§ **DIRECTIONS**: If a line in the data holds the string "selected", list it.

[Plain-text document sources]
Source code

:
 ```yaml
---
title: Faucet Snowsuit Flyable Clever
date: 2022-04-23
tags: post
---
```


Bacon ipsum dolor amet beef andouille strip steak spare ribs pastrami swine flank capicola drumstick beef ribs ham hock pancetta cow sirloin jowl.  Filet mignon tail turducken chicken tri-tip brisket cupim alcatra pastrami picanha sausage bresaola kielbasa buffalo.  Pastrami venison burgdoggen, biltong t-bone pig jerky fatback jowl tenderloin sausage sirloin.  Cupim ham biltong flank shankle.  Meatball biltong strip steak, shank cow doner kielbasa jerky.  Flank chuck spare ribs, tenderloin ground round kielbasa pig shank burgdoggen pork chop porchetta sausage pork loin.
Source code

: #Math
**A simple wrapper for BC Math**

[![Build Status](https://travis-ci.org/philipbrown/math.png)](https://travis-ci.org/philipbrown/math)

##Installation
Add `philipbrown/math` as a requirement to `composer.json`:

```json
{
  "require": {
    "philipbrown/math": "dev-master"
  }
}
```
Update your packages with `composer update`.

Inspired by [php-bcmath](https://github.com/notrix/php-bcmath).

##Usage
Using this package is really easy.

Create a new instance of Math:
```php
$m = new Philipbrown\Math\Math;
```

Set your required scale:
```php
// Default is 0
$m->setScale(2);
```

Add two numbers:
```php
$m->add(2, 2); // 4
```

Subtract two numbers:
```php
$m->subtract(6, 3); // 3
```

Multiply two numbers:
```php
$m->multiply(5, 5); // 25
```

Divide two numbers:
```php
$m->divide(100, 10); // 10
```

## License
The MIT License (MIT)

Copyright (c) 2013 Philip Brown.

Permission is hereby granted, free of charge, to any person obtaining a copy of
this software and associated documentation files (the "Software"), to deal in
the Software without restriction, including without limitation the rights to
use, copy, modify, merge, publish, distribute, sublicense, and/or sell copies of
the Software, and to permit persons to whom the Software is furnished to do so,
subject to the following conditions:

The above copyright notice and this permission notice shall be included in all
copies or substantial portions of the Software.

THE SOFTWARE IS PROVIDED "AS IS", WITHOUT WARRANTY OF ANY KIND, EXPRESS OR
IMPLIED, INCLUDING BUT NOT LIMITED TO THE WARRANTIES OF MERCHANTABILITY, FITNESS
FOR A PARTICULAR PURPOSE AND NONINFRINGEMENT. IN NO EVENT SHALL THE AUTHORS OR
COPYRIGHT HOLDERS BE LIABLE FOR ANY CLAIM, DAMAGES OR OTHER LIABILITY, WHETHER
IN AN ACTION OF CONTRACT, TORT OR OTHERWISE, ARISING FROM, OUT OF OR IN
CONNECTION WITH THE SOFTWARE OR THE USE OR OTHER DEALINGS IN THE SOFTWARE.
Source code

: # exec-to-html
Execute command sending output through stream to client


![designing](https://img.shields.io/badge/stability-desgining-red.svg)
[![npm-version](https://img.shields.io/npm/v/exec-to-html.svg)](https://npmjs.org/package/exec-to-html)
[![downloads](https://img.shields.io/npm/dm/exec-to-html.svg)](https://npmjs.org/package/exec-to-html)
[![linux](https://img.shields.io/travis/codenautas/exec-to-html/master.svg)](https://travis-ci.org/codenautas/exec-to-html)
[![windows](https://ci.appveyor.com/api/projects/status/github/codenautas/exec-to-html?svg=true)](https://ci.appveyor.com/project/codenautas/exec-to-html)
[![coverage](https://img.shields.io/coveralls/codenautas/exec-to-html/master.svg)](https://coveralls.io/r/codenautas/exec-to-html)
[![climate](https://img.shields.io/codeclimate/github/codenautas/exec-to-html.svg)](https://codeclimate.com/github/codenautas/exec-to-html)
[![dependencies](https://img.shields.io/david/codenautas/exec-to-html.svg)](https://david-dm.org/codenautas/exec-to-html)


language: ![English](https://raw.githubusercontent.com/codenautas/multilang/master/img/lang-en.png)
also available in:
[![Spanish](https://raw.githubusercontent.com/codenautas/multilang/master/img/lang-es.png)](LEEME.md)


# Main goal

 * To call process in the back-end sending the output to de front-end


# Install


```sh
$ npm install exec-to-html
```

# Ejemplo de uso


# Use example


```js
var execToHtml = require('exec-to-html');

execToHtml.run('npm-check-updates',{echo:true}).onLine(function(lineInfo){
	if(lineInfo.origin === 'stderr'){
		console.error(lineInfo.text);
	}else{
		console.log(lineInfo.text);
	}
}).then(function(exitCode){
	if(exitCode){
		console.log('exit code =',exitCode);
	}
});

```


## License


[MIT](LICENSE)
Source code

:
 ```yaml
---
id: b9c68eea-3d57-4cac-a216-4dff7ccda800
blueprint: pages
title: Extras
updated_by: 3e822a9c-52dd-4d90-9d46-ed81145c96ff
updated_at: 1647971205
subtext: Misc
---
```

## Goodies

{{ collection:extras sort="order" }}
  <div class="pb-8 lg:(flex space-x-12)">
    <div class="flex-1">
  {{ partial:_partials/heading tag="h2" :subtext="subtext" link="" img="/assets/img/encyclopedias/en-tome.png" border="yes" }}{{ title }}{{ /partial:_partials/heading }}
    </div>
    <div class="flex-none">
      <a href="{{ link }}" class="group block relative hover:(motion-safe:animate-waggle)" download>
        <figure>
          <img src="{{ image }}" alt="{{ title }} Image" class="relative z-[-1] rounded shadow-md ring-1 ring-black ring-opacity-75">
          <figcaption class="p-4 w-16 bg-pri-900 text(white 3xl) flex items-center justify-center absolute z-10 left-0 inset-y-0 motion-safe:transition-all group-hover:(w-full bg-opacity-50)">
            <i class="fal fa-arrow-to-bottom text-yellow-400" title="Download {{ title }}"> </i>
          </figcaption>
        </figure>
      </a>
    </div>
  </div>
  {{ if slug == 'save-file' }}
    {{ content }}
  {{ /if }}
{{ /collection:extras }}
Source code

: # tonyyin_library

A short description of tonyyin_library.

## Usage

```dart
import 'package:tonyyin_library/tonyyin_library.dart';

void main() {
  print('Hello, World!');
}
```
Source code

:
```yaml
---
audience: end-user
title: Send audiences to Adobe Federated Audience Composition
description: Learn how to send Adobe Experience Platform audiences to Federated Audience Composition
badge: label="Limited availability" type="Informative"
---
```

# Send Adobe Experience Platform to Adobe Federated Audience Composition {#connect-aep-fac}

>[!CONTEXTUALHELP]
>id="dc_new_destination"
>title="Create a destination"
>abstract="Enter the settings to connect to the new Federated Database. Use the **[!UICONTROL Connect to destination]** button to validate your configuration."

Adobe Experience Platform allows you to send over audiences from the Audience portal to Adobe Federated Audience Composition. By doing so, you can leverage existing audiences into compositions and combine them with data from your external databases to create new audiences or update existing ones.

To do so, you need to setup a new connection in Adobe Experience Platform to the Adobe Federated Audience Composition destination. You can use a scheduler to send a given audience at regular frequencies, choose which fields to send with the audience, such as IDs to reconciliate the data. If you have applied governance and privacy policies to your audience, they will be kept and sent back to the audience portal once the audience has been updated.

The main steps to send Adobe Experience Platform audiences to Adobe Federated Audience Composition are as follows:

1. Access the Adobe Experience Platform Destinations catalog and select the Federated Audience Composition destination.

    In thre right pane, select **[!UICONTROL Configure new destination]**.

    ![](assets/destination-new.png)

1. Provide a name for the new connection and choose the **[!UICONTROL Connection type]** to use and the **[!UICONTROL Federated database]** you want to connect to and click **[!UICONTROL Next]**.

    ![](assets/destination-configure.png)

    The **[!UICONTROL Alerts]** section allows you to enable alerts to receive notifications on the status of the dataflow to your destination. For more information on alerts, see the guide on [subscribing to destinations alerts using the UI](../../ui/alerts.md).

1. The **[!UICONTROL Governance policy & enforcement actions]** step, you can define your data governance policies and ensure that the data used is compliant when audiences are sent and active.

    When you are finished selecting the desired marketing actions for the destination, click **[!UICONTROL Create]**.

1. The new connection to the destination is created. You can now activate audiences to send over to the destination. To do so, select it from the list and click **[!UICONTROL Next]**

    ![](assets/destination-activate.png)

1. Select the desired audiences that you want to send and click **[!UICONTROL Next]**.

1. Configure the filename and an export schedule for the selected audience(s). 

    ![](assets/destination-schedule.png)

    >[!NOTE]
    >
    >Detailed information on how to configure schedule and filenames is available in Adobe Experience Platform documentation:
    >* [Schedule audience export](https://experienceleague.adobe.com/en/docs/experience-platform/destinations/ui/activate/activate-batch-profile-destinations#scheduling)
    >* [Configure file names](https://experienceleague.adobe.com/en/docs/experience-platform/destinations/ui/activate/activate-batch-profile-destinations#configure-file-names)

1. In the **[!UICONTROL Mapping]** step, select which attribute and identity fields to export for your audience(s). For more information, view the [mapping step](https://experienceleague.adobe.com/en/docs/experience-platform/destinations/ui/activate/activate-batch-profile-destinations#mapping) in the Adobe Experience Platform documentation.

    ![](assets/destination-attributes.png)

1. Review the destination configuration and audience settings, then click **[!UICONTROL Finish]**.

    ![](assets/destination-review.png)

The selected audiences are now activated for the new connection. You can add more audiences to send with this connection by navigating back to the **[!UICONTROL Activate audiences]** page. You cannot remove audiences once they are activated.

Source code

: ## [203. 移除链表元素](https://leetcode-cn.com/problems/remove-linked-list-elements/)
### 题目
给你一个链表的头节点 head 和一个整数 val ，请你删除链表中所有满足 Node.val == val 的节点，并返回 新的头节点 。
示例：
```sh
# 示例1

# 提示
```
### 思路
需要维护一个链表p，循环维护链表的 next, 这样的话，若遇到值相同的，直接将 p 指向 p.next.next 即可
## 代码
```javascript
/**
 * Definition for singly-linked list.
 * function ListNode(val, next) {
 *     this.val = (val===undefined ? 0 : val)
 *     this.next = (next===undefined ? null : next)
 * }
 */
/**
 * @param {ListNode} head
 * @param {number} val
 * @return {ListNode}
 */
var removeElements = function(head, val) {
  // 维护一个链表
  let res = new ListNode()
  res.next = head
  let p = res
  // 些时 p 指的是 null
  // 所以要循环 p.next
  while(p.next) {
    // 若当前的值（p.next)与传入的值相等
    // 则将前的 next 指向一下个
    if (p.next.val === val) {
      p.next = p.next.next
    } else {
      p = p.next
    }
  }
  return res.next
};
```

§ **RESPONSE TO THIS EXERCISE**:
1. Configure the filename and an export schedule for the selected audience(s). 
The selected audiences are now activated for the new connection. You can add more audiences to send with this connection by navigating back to the **[!UICONTROL Activate audiences]** page. You cannot remove audiences once they are activated.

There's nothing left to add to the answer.